* [Exercise goal] Below are records that hold pictures; write out only the lines from their start through the line with "- assertj의 contains()", exactly, and drop the pictures.

START Records supplied

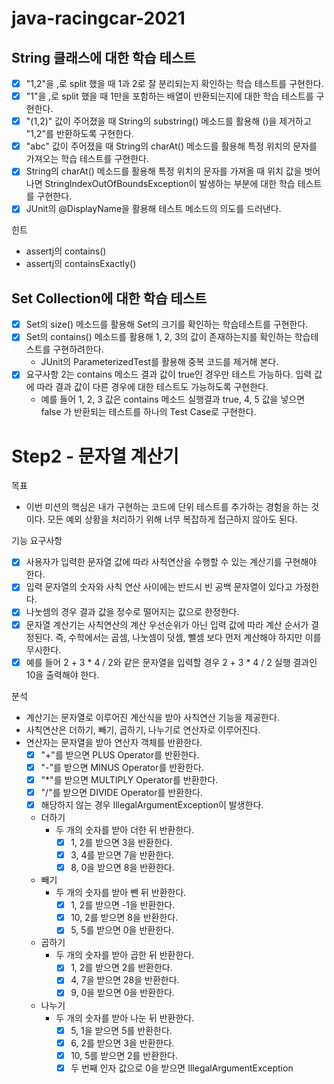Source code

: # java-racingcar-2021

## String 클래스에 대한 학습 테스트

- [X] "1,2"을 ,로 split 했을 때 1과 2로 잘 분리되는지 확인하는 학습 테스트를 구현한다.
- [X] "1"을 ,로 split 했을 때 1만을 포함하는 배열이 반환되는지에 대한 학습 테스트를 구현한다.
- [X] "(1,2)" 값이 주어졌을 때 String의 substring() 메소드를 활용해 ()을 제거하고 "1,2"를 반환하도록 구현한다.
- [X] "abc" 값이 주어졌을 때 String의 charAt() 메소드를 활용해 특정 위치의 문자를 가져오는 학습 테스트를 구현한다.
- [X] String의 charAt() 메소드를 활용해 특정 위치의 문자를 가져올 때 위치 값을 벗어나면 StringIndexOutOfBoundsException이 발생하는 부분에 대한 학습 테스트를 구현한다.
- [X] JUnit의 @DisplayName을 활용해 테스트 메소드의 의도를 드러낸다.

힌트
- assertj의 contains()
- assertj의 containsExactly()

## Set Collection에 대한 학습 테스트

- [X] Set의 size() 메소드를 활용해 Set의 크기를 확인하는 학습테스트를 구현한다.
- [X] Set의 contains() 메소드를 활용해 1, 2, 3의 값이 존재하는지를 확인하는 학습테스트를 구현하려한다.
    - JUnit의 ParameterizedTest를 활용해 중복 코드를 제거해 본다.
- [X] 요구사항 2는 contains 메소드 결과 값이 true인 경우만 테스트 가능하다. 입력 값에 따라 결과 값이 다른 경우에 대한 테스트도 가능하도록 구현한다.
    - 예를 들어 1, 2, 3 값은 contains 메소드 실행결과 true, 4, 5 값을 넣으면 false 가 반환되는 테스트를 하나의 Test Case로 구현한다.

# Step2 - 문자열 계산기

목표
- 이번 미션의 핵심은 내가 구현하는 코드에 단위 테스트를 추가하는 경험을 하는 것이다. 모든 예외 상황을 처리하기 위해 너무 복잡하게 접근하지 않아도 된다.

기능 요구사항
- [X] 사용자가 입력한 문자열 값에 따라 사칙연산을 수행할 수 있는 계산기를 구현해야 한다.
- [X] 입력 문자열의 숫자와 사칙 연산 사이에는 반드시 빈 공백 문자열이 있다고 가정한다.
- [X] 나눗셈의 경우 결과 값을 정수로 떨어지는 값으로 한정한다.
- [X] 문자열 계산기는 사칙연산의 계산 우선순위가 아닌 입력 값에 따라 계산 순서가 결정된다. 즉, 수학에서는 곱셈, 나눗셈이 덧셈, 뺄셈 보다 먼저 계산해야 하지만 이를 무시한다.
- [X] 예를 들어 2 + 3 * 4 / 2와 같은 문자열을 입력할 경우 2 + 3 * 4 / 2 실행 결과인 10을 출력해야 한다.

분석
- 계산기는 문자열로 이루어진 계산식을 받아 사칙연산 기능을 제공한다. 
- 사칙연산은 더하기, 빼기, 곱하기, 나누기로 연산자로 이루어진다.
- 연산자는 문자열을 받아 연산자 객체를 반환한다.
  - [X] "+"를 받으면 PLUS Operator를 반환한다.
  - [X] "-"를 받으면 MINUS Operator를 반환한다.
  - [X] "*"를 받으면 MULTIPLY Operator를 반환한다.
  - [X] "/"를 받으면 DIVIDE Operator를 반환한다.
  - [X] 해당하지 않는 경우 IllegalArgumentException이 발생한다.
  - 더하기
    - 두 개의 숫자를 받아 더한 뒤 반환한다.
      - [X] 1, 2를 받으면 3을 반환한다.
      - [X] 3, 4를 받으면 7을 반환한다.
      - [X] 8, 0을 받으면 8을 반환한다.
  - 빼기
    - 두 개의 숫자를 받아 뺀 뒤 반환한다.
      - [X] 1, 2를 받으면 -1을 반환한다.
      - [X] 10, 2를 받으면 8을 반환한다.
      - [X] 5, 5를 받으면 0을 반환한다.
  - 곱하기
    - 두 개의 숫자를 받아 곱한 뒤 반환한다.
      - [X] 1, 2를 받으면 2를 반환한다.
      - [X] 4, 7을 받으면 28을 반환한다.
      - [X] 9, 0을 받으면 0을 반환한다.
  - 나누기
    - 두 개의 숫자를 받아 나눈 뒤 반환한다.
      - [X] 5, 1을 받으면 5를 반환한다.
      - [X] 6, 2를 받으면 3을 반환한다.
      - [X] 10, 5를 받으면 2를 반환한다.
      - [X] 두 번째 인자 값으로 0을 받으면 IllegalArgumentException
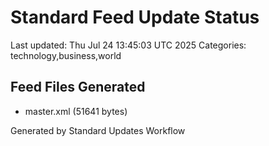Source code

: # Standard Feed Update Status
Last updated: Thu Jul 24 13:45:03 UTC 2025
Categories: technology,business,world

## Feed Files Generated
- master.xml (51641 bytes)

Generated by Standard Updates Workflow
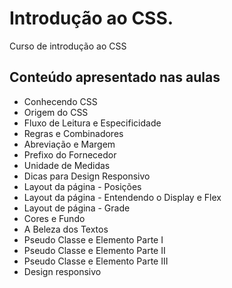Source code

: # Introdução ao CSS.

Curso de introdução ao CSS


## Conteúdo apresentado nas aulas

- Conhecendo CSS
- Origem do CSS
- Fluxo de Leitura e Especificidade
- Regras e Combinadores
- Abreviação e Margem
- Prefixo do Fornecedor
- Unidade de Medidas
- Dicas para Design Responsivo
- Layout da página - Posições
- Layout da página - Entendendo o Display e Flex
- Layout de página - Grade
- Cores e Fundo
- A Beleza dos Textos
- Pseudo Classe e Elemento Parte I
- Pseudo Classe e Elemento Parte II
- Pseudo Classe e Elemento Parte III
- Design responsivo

END Records supplied

* [Finished task]
Source code

: # java-racingcar-2021

## String 클래스에 대한 학습 테스트

- [X] "1,2"을 ,로 split 했을 때 1과 2로 잘 분리되는지 확인하는 학습 테스트를 구현한다.
- [X] "1"을 ,로 split 했을 때 1만을 포함하는 배열이 반환되는지에 대한 학습 테스트를 구현한다.
- [X] "(1,2)" 값이 주어졌을 때 String의 substring() 메소드를 활용해 ()을 제거하고 "1,2"를 반환하도록 구현한다.
- [X] "abc" 값이 주어졌을 때 String의 charAt() 메소드를 활용해 특정 위치의 문자를 가져오는 학습 테스트를 구현한다.
- [X] String의 charAt() 메소드를 활용해 특정 위치의 문자를 가져올 때 위치 값을 벗어나면 StringIndexOutOfBoundsException이 발생하는 부분에 대한 학습 테스트를 구현한다.
- [X] JUnit의 @DisplayName을 활용해 테스트 메소드의 의도를 드러낸다.

힌트
- assertj의 contains()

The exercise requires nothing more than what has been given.